AUGUSTA, Maine – A sweeping package to deliver $450 relief checks to most Mainers and provide more heating aid failed in the Maine Senate on Wednesday night, sinking a $474 million package that Gov. Janet Mills had negotiated with legislative leaders.
The measure died in the Senate after receiving overwhelming support in the House earlier Wednesday evening in a vote of 125-16. The measure required the support of two-thirds of members so it could take effect immediately, in time for a winter heating season dominated by spiking energy prices and limited federal heating aid. But the measure garnered only 21 votes in the Senate, short of the 24 required.
Supporters said the relief package was a life-or-death matter. But opponents on the right argued it was an unprecedented action that would spend hundreds of millions of dollars without going through the Legislature’s typical process, which includes a public hearing and committee deliberations and votes.
Before rejecting the package as a whole, senators had rejected an effort by Republicans to send the measure to the Legislature’s budget-writing appropriations committee.
Opponents including Sen. Eric Brakey, R-Auburn, recommended that the bill negotiated with Mills go through committee vetting, with the potential for the whole legislature to pass the measure sometime before the holidays.
“The Legislature is established as a separate branch for a reason,” Brakey said.
Supporters were willing to pass a measure they saw as needed despite not going through the customary process.
Rep. Sawin Millett, R-Waterford, a powerful force on budgetary matters in the House, provided a long defense for voting for the bill when it was debated in the House.
“I’m willing to overlook the process for a moment,” Millett said. “I don’t want to come home and say I had an option to do something good and I chose to put it off.”

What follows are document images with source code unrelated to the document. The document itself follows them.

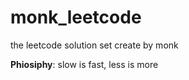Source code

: # monk_leetcode
the leetcode solution set
create by monk

**Phiosiphy**:  slow is fast, less is more 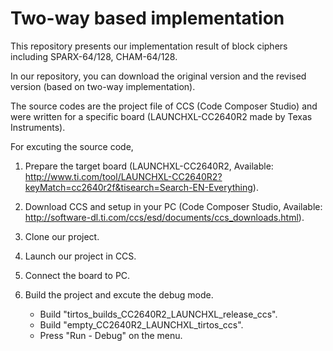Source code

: # Two-way based implementation 

This repository presents our implementation result of block ciphers including SPARX-64/128, CHAM-64/128.

In our repository, you can download the original version and the revised version (based on two-way implementation).

The source codes are the project file of CCS (Code Composer Studio) and were written for a specific board (LAUNCHXL-CC2640R2 made by Texas Instruments).

For excuting the source code,

1. Prepare the target board (LAUNCHXL-CC2640R2, Available: http://www.ti.com/tool/LAUNCHXL-CC2640R2?keyMatch=cc2640r2f&tisearch=Search-EN-Everything).

2. Download CCS and setup in your PC (Code Composer Studio, Available: http://software-dl.ti.com/ccs/esd/documents/ccs_downloads.html).

3. Clone our project.

4. Launch our project in CCS.

5. Connect the board to PC.

6. Build the project and excute the debug mode.
   - Build "tirtos_builds_CC2640R2_LAUNCHXL_release_ccs".
   - Build "empty_CC2640R2_LAUNCHXL_tirtos_ccs".
   - Press "Run - Debug" on the menu.
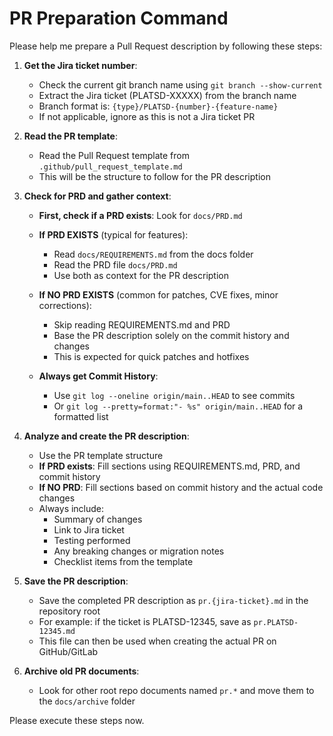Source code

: # PR Preparation Command

Please help me prepare a Pull Request description by following these steps:

1. **Get the Jira ticket number**:

   - Check the current git branch name using `git branch --show-current`
   - Extract the Jira ticket (PLATSD-XXXXX) from the branch name
   - Branch format is: `{type}/PLATSD-{number}-{feature-name}`
   - If not applicable, ignore as this is not a Jira ticket PR

2. **Read the PR template**:

   - Read the Pull Request template from `.github/pull_request_template.md`
   - This will be the structure to follow for the PR description

3. **Check for PRD and gather context**:

   - **First, check if a PRD exists**: Look for `docs/PRD.md`
   - **If PRD EXISTS** (typical for features):
     - Read `docs/REQUIREMENTS.md` from the docs folder
     - Read the PRD file `docs/PRD.md`
     - Use both as context for the PR description
   - **If NO PRD EXISTS** (common for patches, CVE fixes, minor corrections):

     - Skip reading REQUIREMENTS.md and PRD
     - Base the PR description solely on the commit history and changes
     - This is expected for quick patches and hotfixes

   - **Always get Commit History**:
     - Use `git log --oneline origin/main..HEAD` to see commits
     - Or `git log --pretty=format:"- %s" origin/main..HEAD` for a formatted list

4. **Analyze and create the PR description**:

   - Use the PR template structure
   - **If PRD exists**: Fill sections using REQUIREMENTS.md, PRD, and commit history
   - **If NO PRD**: Fill sections based on commit history and the actual code changes
   - Always include:
     - Summary of changes
     - Link to Jira ticket
     - Testing performed
     - Any breaking changes or migration notes
     - Checklist items from the template

5. **Save the PR description**:

   - Save the completed PR description as `pr.{jira-ticket}.md` in the repository root
   - For example: if the ticket is PLATSD-12345, save as `pr.PLATSD-12345.md`
   - This file can then be used when creating the actual PR on GitHub/GitLab

6. **Archive old PR documents**:
   - Look for other root repo documents named `pr.*` and move them to the `docs/archive` folder

Please execute these steps now.
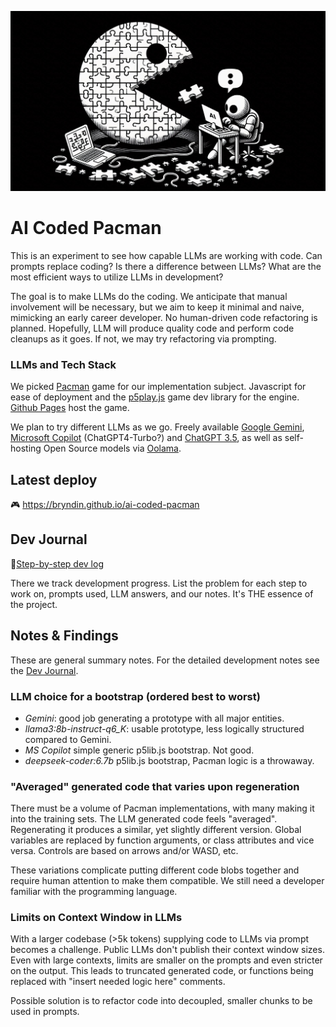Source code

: ![AI Coded Pacman](logo.png "AI Coded Pacman")

# AI Coded Pacman

This is an experiment to see how capable LLMs are working with code. Can prompts replace coding? Is there a difference between LLMs? What are the most efficient ways to utilize LLMs in development?

The goal is to make LLMs do the coding. We anticipate that manual involvement will be necessary, but we aim to keep it minimal and naive, mimicking an early career developer. No human-driven code refactoring is planned. Hopefully, LLM will produce quality code and perform code cleanups as it goes. If not, we may try refactoring via prompting.

### LLMs and Tech Stack

We picked [Pacman](https://en.wikipedia.org/wiki/Pac-Man) game for our implementation subject. Javascript for ease of deployment and the [p5play.js](https://p5js.org/) game dev library for the engine. [Github Pages](https://pages.github.com/) host the game.


We plan to try different LLMs as we go. Freely available [Google Gemini](https://gemini.google.com/), [Microsoft Copilot](https://copilot.microsoft.com/) (ChatGPT4-Turbo?) and [ChatGPT 3.5](https://chatgpt.com/), as well as self-hosting Open Source models via [Oolama](https://ollama.com/).

## Latest deploy
🎮 https://bryndin.github.io/ai-coded-pacman

## Dev Journal
📒[Step-by-step dev log](journal.md)

There we track development progress. List the problem for each step to work on, prompts used, LLM answers, and our notes. It's THE essence of the project.

## Notes & Findings
These are general summary notes. For the detailed development notes see the [Dev Journal](journal.md).

### **LLM choice for a bootstrap** (ordered best to worst)
  - *Gemini*: good job generating a prototype with all major entities.
  - *llama3:8b-instruct-q6_K*: usable prototype, less logically structured compared to Gemini.
  - *MS Copilot* simple generic p5lib.js bootstrap. Not good.
  - *deepseek-coder:6.7b* p5lib.js bootstrap, Pacman logic is a throwaway.

### "Averaged" generated code that varies upon regeneration
There must be a volume of Pacman implementations, with many making it into the training sets. The LLM generated code feels "averaged". Regenerating it produces a similar, yet slightly different version. Global variables are replaced by function arguments, or class attributes and vice versa. Controls are based on arrows and/or WASD, etc.

These variations complicate putting different code blobs together and require human attention to make them compatible. We still need a developer familiar with the programming language.

### Limits on Context Window in LLMs
With a larger codebase (>5k tokens) supplying code to LLMs via prompt becomes a challenge. Public LLMs don't publish their context window sizes. Even with large contexts, limits are smaller on the prompts and even stricter on the output. This leads to truncated generated code, or functions being replaced with "insert needed logic here" comments.

Possible solution is to refactor code into decoupled, smaller chunks to be used in prompts.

Maine Senate President Troy Jackson, D-Allagash, gave an impassioned speech for why it should pass. He even said he could support the bill as the person in the room who has had the most fights with Mills.
“Let’s let the campaign go. If you don’t like the chief executive, that’s fine. But nobody threw this on to us,” Jackson said. “This was an opportunity by the administration to do something meaningful for the people of this state.”
Mills placed blame for the measure’s failure on Senate Republicans.
“Tonight, the peoples’ representatives stood on the floor of the peoples’ house and debated the peoples’ business. Counter to the arguments of Senate Republicans, the voices of the people are being heard,” she said in a statement shortly after the measure’s failure. “Unfortunately, it is the peoples’ interests that were not served by tonight’s vote.”